(EXCERPTED DATA Opens)

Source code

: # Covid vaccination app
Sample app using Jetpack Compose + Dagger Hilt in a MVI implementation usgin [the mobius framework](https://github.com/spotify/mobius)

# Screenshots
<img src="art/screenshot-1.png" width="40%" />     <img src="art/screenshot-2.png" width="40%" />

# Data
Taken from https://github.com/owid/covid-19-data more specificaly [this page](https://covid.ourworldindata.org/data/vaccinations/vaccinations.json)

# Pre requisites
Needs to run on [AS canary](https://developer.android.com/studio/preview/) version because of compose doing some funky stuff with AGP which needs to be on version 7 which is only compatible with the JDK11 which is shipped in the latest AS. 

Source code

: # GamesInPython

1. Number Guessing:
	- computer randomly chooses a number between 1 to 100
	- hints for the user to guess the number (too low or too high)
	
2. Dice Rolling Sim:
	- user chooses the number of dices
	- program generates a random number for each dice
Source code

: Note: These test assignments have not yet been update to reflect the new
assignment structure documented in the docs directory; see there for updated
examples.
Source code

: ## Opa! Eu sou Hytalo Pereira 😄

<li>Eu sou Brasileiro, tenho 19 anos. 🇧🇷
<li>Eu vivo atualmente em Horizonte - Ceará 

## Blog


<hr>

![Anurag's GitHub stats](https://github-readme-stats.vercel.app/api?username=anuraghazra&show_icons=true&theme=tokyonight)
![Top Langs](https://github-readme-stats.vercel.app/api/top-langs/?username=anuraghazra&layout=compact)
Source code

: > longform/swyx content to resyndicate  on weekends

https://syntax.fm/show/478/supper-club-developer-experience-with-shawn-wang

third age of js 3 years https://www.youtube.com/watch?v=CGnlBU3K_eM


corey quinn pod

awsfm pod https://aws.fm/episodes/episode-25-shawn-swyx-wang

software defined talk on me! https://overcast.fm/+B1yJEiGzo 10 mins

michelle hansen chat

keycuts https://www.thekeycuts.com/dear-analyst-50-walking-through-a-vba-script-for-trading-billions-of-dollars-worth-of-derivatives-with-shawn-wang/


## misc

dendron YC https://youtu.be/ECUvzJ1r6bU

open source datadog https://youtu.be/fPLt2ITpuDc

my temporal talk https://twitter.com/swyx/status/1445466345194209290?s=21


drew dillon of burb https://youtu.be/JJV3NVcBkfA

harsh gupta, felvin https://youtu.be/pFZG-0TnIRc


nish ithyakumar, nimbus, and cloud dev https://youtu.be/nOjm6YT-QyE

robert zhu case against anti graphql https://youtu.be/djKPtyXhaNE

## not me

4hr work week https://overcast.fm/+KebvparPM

(EXCERPTED DATA Closes)

§ ASSIGNMENT: Write out every record shown above, word for word.

§ TASK RESPONSE:
Source code

: # Covid vaccination app
Sample app using Jetpack Compose + Dagger Hilt in a MVI implementation usgin [the mobius framework](https://github.com/spotify/mobius)

# Screenshots
<img src="art/screenshot-1.png" width="40%" />     <img src="art/screenshot-2.png" width="40%" />

# Data
Taken from https://github.com/owid/covid-19-data more specificaly [this page](https://covid.ourworldindata.org/data/vaccinations/vaccinations.json)

# Pre requisites
Needs to run on [AS canary](https://developer.android.com/studio/preview/) version because of compose doing some funky stuff with AGP which needs to be on version 7 which is only compatible with the JDK11 which is shipped in the latest AS. 

Source code

: # GamesInPython

1. Number Guessing:
	- computer randomly chooses a number between 1 to 100
	- hints for the user to guess the number (too low or too high)
	
2. Dice Rolling Sim:
	- user chooses the number of dices
	- program generates a random number for each dice
Source code

: Note: These test assignments have not yet been update to reflect the new
assignment structure documented in the docs directory; see there for updated
examples.
Source code

: ## Opa! Eu sou Hytalo Pereira 😄

<li>Eu sou Brasileiro, tenho 19 anos. 🇧🇷
<li>Eu vivo atualmente em Horizonte - Ceará 

## Blog


<hr>

![Anurag's GitHub stats](https://github-readme-stats.vercel.app/api?username=anuraghazra&show_icons=true&theme=tokyonight)
![Top Langs](https://github-readme-stats.vercel.app/api/top-langs/?username=anuraghazra&layout=compact)
Source code

: > longform/swyx content to resyndicate  on weekends

https://syntax.fm/show/478/supper-club-developer-experience-with-shawn-wang

third age of js 3 years https://www.youtube.com/watch?v=CGnlBU3K_eM


corey quinn pod

awsfm pod https://aws.fm/episodes/episode-25-shawn-swyx-wang

software defined talk on me! https://overcast.fm/+B1yJEiGzo 10 mins

michelle hansen chat

keycuts https://www.thekeycuts.com/dear-analyst-50-walking-through-a-vba-script-for-trading-billions-of-dollars-worth-of-derivatives-with-shawn-wang/


## misc

dendron YC https://youtu.be/ECUvzJ1r6bU

open source datadog https://youtu.be/fPLt2ITpuDc

my temporal talk https://twitter.com/swyx/status/1445466345194209290?s=21


drew dillon of burb https://youtu.be/JJV3NVcBkfA

harsh gupta, felvin https://youtu.be/pFZG-0TnIRc


nish ithyakumar, nimbus, and cloud dev https://youtu.be/nOjm6YT-QyE

robert zhu case against anti graphql https://youtu.be/djKPtyXhaNE

## not me

4hr work week https://overcast.fm/+KebvparPM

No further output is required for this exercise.